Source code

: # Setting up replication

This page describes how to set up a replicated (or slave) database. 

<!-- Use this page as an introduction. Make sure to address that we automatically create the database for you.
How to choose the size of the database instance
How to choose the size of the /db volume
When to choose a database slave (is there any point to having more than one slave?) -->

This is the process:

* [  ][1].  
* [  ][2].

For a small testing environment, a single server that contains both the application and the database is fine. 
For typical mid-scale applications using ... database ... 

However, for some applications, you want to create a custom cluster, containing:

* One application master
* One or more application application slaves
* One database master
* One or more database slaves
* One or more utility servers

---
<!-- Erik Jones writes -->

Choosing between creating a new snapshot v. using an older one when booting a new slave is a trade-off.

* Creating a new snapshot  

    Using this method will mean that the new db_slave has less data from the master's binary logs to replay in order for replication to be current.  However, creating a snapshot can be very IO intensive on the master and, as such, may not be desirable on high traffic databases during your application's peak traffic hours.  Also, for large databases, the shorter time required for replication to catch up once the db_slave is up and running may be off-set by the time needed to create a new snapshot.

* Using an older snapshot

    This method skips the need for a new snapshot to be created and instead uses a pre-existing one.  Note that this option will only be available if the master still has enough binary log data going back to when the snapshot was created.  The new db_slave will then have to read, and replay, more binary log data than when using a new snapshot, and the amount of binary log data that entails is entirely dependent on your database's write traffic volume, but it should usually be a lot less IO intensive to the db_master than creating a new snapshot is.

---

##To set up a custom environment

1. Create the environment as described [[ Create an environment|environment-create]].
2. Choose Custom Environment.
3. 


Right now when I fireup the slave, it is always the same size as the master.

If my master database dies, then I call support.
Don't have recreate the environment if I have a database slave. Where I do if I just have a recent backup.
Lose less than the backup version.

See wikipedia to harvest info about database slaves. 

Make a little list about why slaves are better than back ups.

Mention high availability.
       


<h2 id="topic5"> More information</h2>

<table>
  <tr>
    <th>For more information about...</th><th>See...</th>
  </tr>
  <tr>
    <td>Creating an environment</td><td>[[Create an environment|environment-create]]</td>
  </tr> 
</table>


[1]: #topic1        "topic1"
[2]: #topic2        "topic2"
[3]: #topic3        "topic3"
★ ★ ★ ★ ★ ★ ★
Prompt> In full and without error, transcribe each of the entries.

Problem solution>
Source code

: # Setting up replication

This page describes how to set up a replicated (or slave) database. 

<!-- Use this page as an introduction. Make sure to address that we automatically create the database for you.
How to choose the size of the database instance
How to choose the size of the /db volume
When to choose a database slave (is there any point to having more than one slave?) -->

This is the process:

* [  ][1].  
* [  ][2].

For a small testing environment, a single server that contains both the application and the database is fine. 
For typical mid-scale applications using ... database ... 

However, for some applications, you want to create a custom cluster, containing:

* One application master
* One or more application application slaves
* One database master
* One or more database slaves
* One or more utility servers

---
<!-- Erik Jones writes -->

Choosing between creating a new snapshot v. using an older one when booting a new slave is a trade-off.

* Creating a new snapshot  

    Using this method will mean that the new db_slave has less data from the master's binary logs to replay in order for replication to be current.  However, creating a snapshot can be very IO intensive on the master and, as such, may not be desirable on high traffic databases during your application's peak traffic hours.  Also, for large databases, the shorter time required for replication to catch up once the db_slave is up and running may be off-set by the time needed to create a new snapshot.

* Using an older snapshot

    This method skips the need for a new snapshot to be created and instead uses a pre-existing one.  Note that this option will only be available if the master still has enough binary log data going back to when the snapshot was created.  The new db_slave will then have to read, and replay, more binary log data than when using a new snapshot, and the amount of binary log data that entails is entirely dependent on your database's write traffic volume, but it should usually be a lot less IO intensive to the db_master than creating a new snapshot is.

---

##To set up a custom environment

1. Create the environment as described [[ Create an environment|environment-create]].
2. Choose Custom Environment.
3. 


Right now when I fireup the slave, it is always the same size as the master.

If my master database dies, then I call support.
Don't have recreate the environment if I have a database slave. Where I do if I just have a recent backup.
Lose less than the backup version.

See wikipedia to harvest info about database slaves. 

Make a little list about why slaves are better than back ups.

Mention high availability.
       


<h2 id="topic5"> More information</h2>

<table>
  <tr>
    <th>For more information about...</th><th>See...</th>
  </tr>
  <tr>
    <td>Creating an environment</td><td>[[Create an environment|environment-create]]</td>
  </tr> 
</table>


[1]: #topic1        "topic1"
[2]: #topic2        "topic2"
[3]: #topic3        "topic3"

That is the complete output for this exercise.